In a momentous move, the distinguished contributions of pioneering women who left an indelible mark on Leeds will be officially proposed to adorn the walls of Leeds Civic Hall, as announced today.

The residents of Leeds were called upon to participate in the selection process, determining which women, out of an initial roster of six, should be the first to have their names permanently inscribed on the esteemed council chamber walls. Following an overwhelmingly positive response from the public, all six names will be formally submitted for inclusion on the chamber walls, joining the ranks of notable men from the city’s past who already grace the hallowed space.

Councillor Debra Coupar, Leeds City Council’s Deputy Leader and Executive Member for Communities, announced an event commemorating International Women’s Day on March 8, themed “Inspiring Inclusion.”

Councillor Coupar said: “The public response to this has been incredible, and the overwhelming sentiment which shone through was that each and every one of these women deserved to have their stories and legacy honoured.

“That’s a testament to how enthusiastic the people of Leeds are about recognising the accomplishments of women and inspiring future generations of women and girls to follow their dreams.

“We’ve also received some amazing suggestions for more names which we can look at in future too, and it’s so positive to see this initiative sparking such a passionate conversation about how we ensure women’s role in the history of Leeds is acknowledged and celebrated.”
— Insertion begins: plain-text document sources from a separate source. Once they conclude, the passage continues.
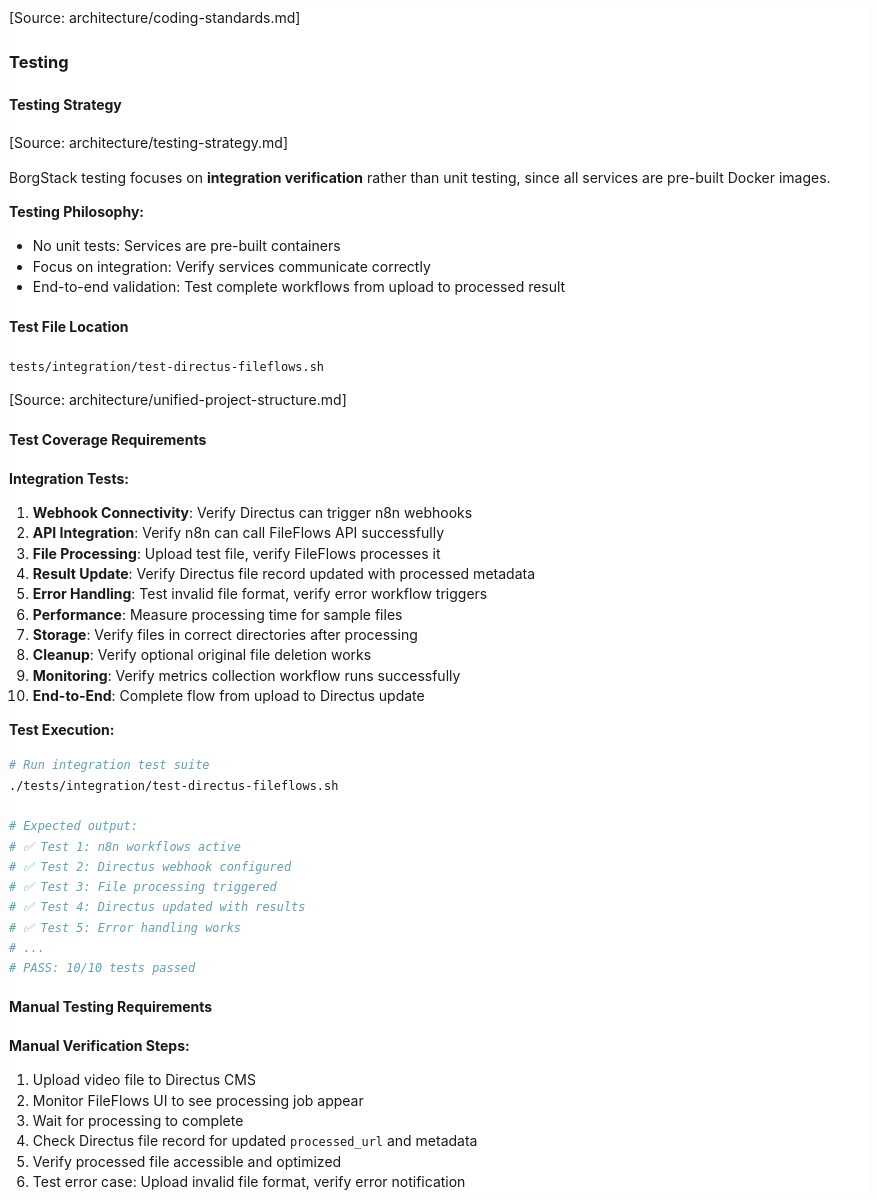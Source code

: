 [Source: architecture/coding-standards.md]

### Testing

#### Testing Strategy
[Source: architecture/testing-strategy.md]

BorgStack testing focuses on **integration verification** rather than unit testing, since all services are pre-built Docker images.

**Testing Philosophy:**
- No unit tests: Services are pre-built containers
- Focus on integration: Verify services communicate correctly
- End-to-end validation: Test complete workflows from upload to processed result

#### Test File Location
```
tests/integration/test-directus-fileflows.sh
```
[Source: architecture/unified-project-structure.md]

#### Test Coverage Requirements

**Integration Tests:**
1. **Webhook Connectivity**: Verify Directus can trigger n8n webhooks
2. **API Integration**: Verify n8n can call FileFlows API successfully
3. **File Processing**: Upload test file, verify FileFlows processes it
4. **Result Update**: Verify Directus file record updated with processed metadata
5. **Error Handling**: Test invalid file format, verify error workflow triggers
6. **Performance**: Measure processing time for sample files
7. **Storage**: Verify files in correct directories after processing
8. **Cleanup**: Verify optional original file deletion works
9. **Monitoring**: Verify metrics collection workflow runs successfully
10. **End-to-End**: Complete flow from upload to Directus update

**Test Execution:**
```bash
# Run integration test suite
./tests/integration/test-directus-fileflows.sh

# Expected output:
# ✅ Test 1: n8n workflows active
# ✅ Test 2: Directus webhook configured
# ✅ Test 3: File processing triggered
# ✅ Test 4: Directus updated with results
# ✅ Test 5: Error handling works
# ...
# PASS: 10/10 tests passed
```

#### Manual Testing Requirements

**Manual Verification Steps:**
1. Upload video file to Directus CMS
2. Monitor FileFlows UI to see processing job appear
3. Wait for processing to complete
4. Check Directus file record for updated `processed_url` and metadata
5. Verify processed file accessible and optimized
6. Test error case: Upload invalid file format, verify error notification
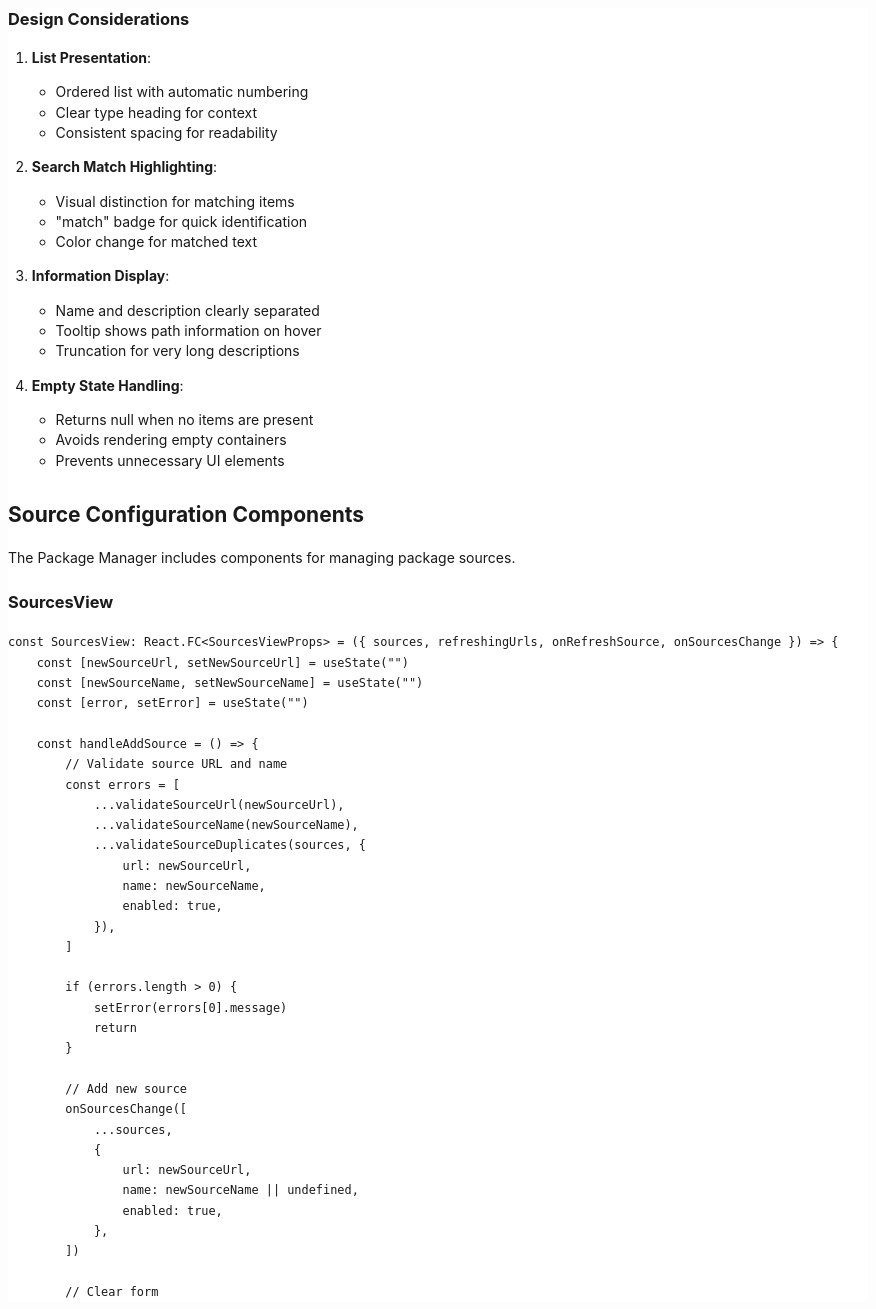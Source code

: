 ### Design Considerations

1. **List Presentation**:

    - Ordered list with automatic numbering
    - Clear type heading for context
    - Consistent spacing for readability

2. **Search Match Highlighting**:

    - Visual distinction for matching items
    - "match" badge for quick identification
    - Color change for matched text

3. **Information Display**:

    - Name and description clearly separated
    - Tooltip shows path information on hover
    - Truncation for very long descriptions

4. **Empty State Handling**:
    - Returns null when no items are present
    - Avoids rendering empty containers
    - Prevents unnecessary UI elements

## Source Configuration Components

The Package Manager includes components for managing package sources.

### SourcesView

```tsx
const SourcesView: React.FC<SourcesViewProps> = ({ sources, refreshingUrls, onRefreshSource, onSourcesChange }) => {
	const [newSourceUrl, setNewSourceUrl] = useState("")
	const [newSourceName, setNewSourceName] = useState("")
	const [error, setError] = useState("")

	const handleAddSource = () => {
		// Validate source URL and name
		const errors = [
			...validateSourceUrl(newSourceUrl),
			...validateSourceName(newSourceName),
			...validateSourceDuplicates(sources, {
				url: newSourceUrl,
				name: newSourceName,
				enabled: true,
			}),
		]

		if (errors.length > 0) {
			setError(errors[0].message)
			return
		}

		// Add new source
		onSourcesChange([
			...sources,
			{
				url: newSourceUrl,
				name: newSourceName || undefined,
				enabled: true,
			},
		])

		// Clear form
```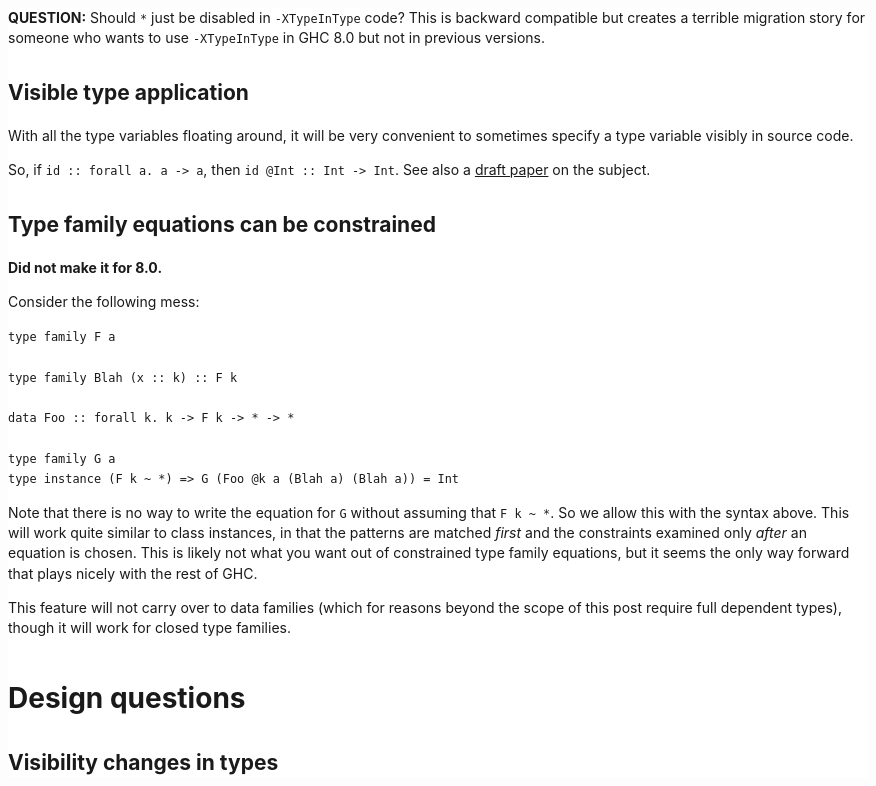

**QUESTION:** Should `*` just be disabled in `-XTypeInType` code? This is backward compatible but creates a terrible migration story for someone who wants to use `-XTypeInType` in GHC 8.0 but not in previous versions.


## Visible type application



With all the type variables floating around, it will be very convenient to sometimes specify a type variable visibly in source code.



So, if `id :: forall a. a -> a`, then `id @Int :: Int -> Int`. See also a [
draft paper](http://www.seas.upenn.edu/~sweirich/papers/type-app-extended.pdf) on the subject.


## Type family equations can be constrained



**Did not make it for 8.0.**



Consider the following mess:


```wiki
type family F a

type family Blah (x :: k) :: F k

data Foo :: forall k. k -> F k -> * -> *

type family G a
type instance (F k ~ *) => G (Foo @k a (Blah a) (Blah a)) = Int
```


Note that there is no way to write the equation for `G` without assuming that `F k ~ *`. So we allow this with the syntax above. This will work quite similar to class instances, in that the patterns are matched *first* and the constraints examined only *after* an equation is chosen. This is likely not what you want out of constrained type family equations, but it seems the only way forward that plays nicely with the rest of GHC.



This feature will not carry over to data families (which for reasons beyond the scope of this post require full dependent types), though it will work for closed type families.


# Design questions


## Visibility changes in types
The selected names, following the consultation, are as follows:

  1. The Barnbow Lasses: Women who worked in the Barnbow Munitions Factory, where 35 women and girls tragically lost their lives in an explosion during the First World War, marking the city’s single biggest loss of life in history.
  2. Leonora Cohen OBE: A Suffragette movement pioneer born in Leeds, famously arrested for protesting against the government’s stance on women’s voting rights by smashing a glass case at the Tower of London containing royal insignia.
  3. Gertrude Paul: Founding member of the Leeds West Indian Carnival, Leeds’ first black headteacher, and founder of the Leeds International Women’s Group, the Afro Asian Organisation, and the United Caribbean Association.
  4. Alice Bacon MP CBE: The city’s inaugural female MP, who, as a minister in the Home Office during the 1960s, oversaw significant societal changes, including the abolition of the death penalty, decriminalisation of homosexuality, and legalisation of abortion.
  5. Beryl Burton OBE: Dominating the UK and international cycling scene, she secured over 90 domestic championships, seven world titles, and set numerous national records.
  6. Ivy Benson: Born in Holbeck, a saxophonist and bandleader who led an all-female swing band and was the first entertainer invited to perform at the VE celebrations in Berlin in 1945.

Responding to the news, Heather Paul, daughter of Gertrude Paul, said: “Thank you, to the people of the city for voting. The recognition is for all the women of Leeds who gave their time generously to make a difference for all the communities we serve.

“The visibility of diverse women on the walls of the council chambers will provide generational hope and aspirations for the people of Leeds who continue to give their time to others.

“It is a testimony that Leeds City Council is proud to share historical evidence of the immense impact made by women in Leeds”.

The proposed names will now undergo approval by the council’s executive board before joining the existing male figures on the walls of the chamber. Since the construction of Leeds Civic Hall in 1933, the decision was made to recognise men closely associated with Leeds or those who significantly contributed to the city’s history. The council has been keen to ensure that the impactful women from the city’s past are also duly acknowledged.